2. Shell plc (NYSE:SHEL)

Forward P/E Ratio as of April 15: 9.86

Shell plc (NYSE:SHEL) is an integrated energy company with operations spanning exploration, production, refining, marketing, and chemical manufacturing, alongside growing investments in biofuels and hydrogen.

A Reuters report on April 9 revealed that Shell plc (NYSE:SHEL) is planning to begin natural gas production from the ​Loran-Manatee offshore field, which crosses the border of Venezuela and Trinidad and Tobago, by mid-2027. The move comes as the energy giant looks to accelerate its projects in Venezuela, especially to Trinidad, which needs a fresh gas supply for its LNG and petrochemical projects.

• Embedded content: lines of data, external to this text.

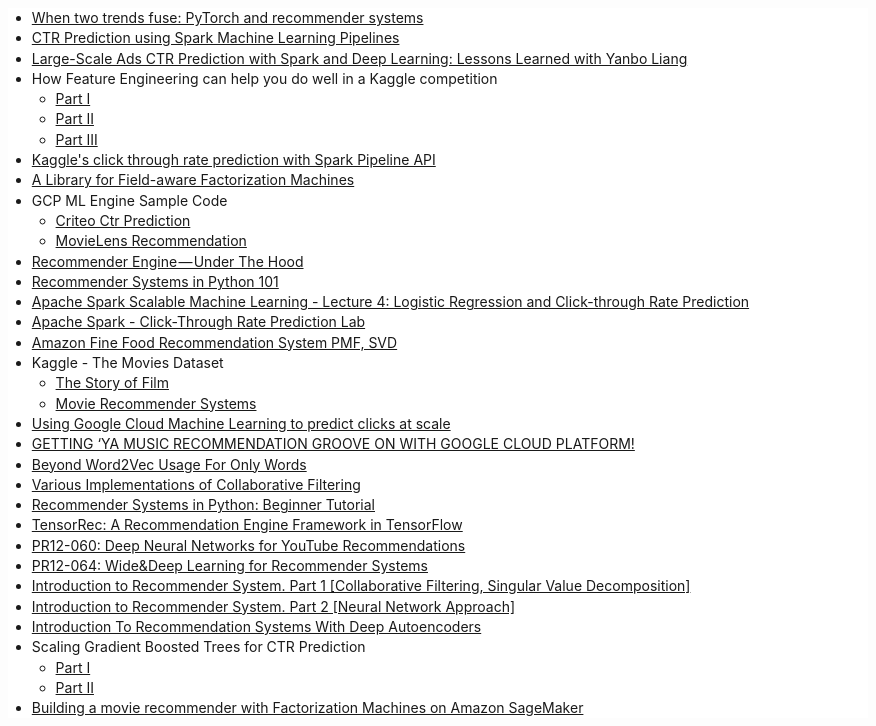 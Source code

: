 * [When two trends fuse: PyTorch and recommender systems](https://www.oreilly.com/ideas/when-two-trends-fuse-pytorch-and-recommender-systems)
* [CTR Prediction using Spark Machine Learning Pipelines](https://www.slideshare.net/ManishaSule/ctr-prediction-using-spark-machine-learning-pipelines)
* [Large-Scale Ads CTR Prediction with Spark and Deep Learning: Lessons Learned with Yanbo Liang](https://www.slideshare.net/databricks/largescale-ads-ctr-prediction-with-spark-and-deep-learning-lessons-learned-with-yanbo-liang)
* How Feature Engineering can help you do well in a Kaggle competition
  * [Part I](https://medium.com/unstructured/how-feature-engineering-can-help-you-do-well-in-a-kaggle-competition-part-i-9cc9a883514d)
  * [Part II](https://medium.com/unstructured/how-feature-engineering-can-help-you-do-well-in-a-kaggle-competition-part-ii-3645d92282b8)
  * [Part III](https://medium.com/unstructured/how-feature-engineering-can-help-you-do-well-in-a-kaggle-competition-part-iii-f67567aaf57c)
* [Kaggle's click through rate prediction with Spark Pipeline API](https://github.com/yu-iskw/click-through-rate-prediction)
* [A Library for Field-aware Factorization Machines](https://github.com/guestwalk/libffm)
* GCP ML Engine Sample Code
  * [Criteo Ctr Prediction](https://github.com/GoogleCloudPlatform/cloudml-samples/tree/master/criteo_tft)
  * [MovieLens Recommendation](https://github.com/GoogleCloudPlatform/cloudml-samples/tree/master/movielens)
* [Recommender Engine — Under The Hood](https://towardsdatascience.com/recommender-engine-under-the-hood-7869d5eab072)
* [Recommender Systems in Python 101](https://www.kaggle.com/gspmoreira/recommender-systems-in-python-101)
* [Apache Spark Scalable Machine Learning - Lecture 4: Logistic Regression and Click-through Rate Prediction](https://docs.databricks.com/spark/1.6/training/scalable-machine-learning-cs190x-2015/module-4.html#lecture-4-logistic-regression-and-click-through-rate-prediction)
* [Apache Spark - Click-Through Rate Prediction Lab](http://lncohn.com/spark/ctr.html)
* [Amazon Fine Food Recommendation System PMF, SVD](https://www.kaggle.com/neocryan/amazon-fine-food-recommendation-system-pmf-svd)
* Kaggle - The Movies Dataset
  * [The Story of Film](https://www.kaggle.com/rounakbanik/movie-recommender-systems)
  * [Movie Recommender Systems](https://www.kaggle.com/rounakbanik/the-story-of-film)
* [Using Google Cloud Machine Learning to predict clicks at scale](https://cloud.google.com/blog/big-data/2017/02/using-google-cloud-machine-learning-to-predict-clicks-at-scale)
* [GETTING ‘YA MUSIC RECOMMENDATION GROOVE ON WITH GOOGLE CLOUD PLATFORM!](https://shinesolutions.com/2017/12/15/getting-ya-music-recommendation-groove-on-with-google-cloud-platform/)
* [Beyond Word2Vec Usage For Only Words](https://www.smartcat.io/blog/2017/beyond-word2vec-usage-for-only-words/)
* [Various Implementations of Collaborative Filtering](https://towardsdatascience.com/various-implementations-of-collaborative-filtering-100385c6dfe0)
* [Recommender Systems in Python: Beginner Tutorial](https://www.datacamp.com/community/tutorials/recommender-systems-python)
* [TensorRec: A Recommendation Engine Framework in TensorFlow](https://hackernoon.com/tensorrec-a-recommendation-engine-framework-in-tensorflow-d85e4f0874e8)
* [PR12-060: Deep Neural Networks for YouTube Recommendations](https://www.youtube.com/watch?v=V6zixdCIOqw)
* [PR12-064: Wide&Deep Learning for Recommender Systems](https://www.youtube.com/watch?v=hKoJPqWLrI4)
* [Introduction to Recommender System. Part 1 [Collaborative Filtering, Singular Value Decomposition]](https://hackernoon.com/introduction-to-recommender-system-part-1-collaborative-filtering-singular-value-decomposition-44c9659c5e75)
* [Introduction to Recommender System. Part 2 [Neural Network Approach]](https://towardsdatascience.com/introduction-to-recommender-system-part-2-adoption-of-neural-network-831972c4cbf7)
* [Introduction To Recommendation Systems With Deep Autoencoders](https://miguelgfierro.com/blog/2018/introduction-to-recommendation-systems-with-deep-autoencoders/)
* Scaling Gradient Boosted Trees for CTR Prediction
  * [Part I](https://engineeringblog.yelp.com/2018/01/building-a-distributed-ml-pipeline-part1.html)
  * [Part II](https://engineeringblog.yelp.com/2018/01/growing-cache-friendly-trees-part2.html)
* [Building a movie recommender with Factorization Machines on Amazon SageMaker](https://medium.com/@julsimon/building-a-movie-recommender-with-factorization-machines-on-amazon-sagemaker-cedbfc8c93d8)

According to estimates, Loran holds 7.3 Tcf ​of gas reserves, compared to Manatee’s reserves of 2.7 Tcf. While Shell expects to begin production at Manatee next year, it has not taken any final investment decision on Loran yet.

Moreover, given the high demand, Shell plc (NYSE:SHEL) has decided to increase the capacity of the pipeline that will transport the gas to Trinidad to 1 billion cubic feet per ​day, up from the originally planned 700 million cubic feet per day.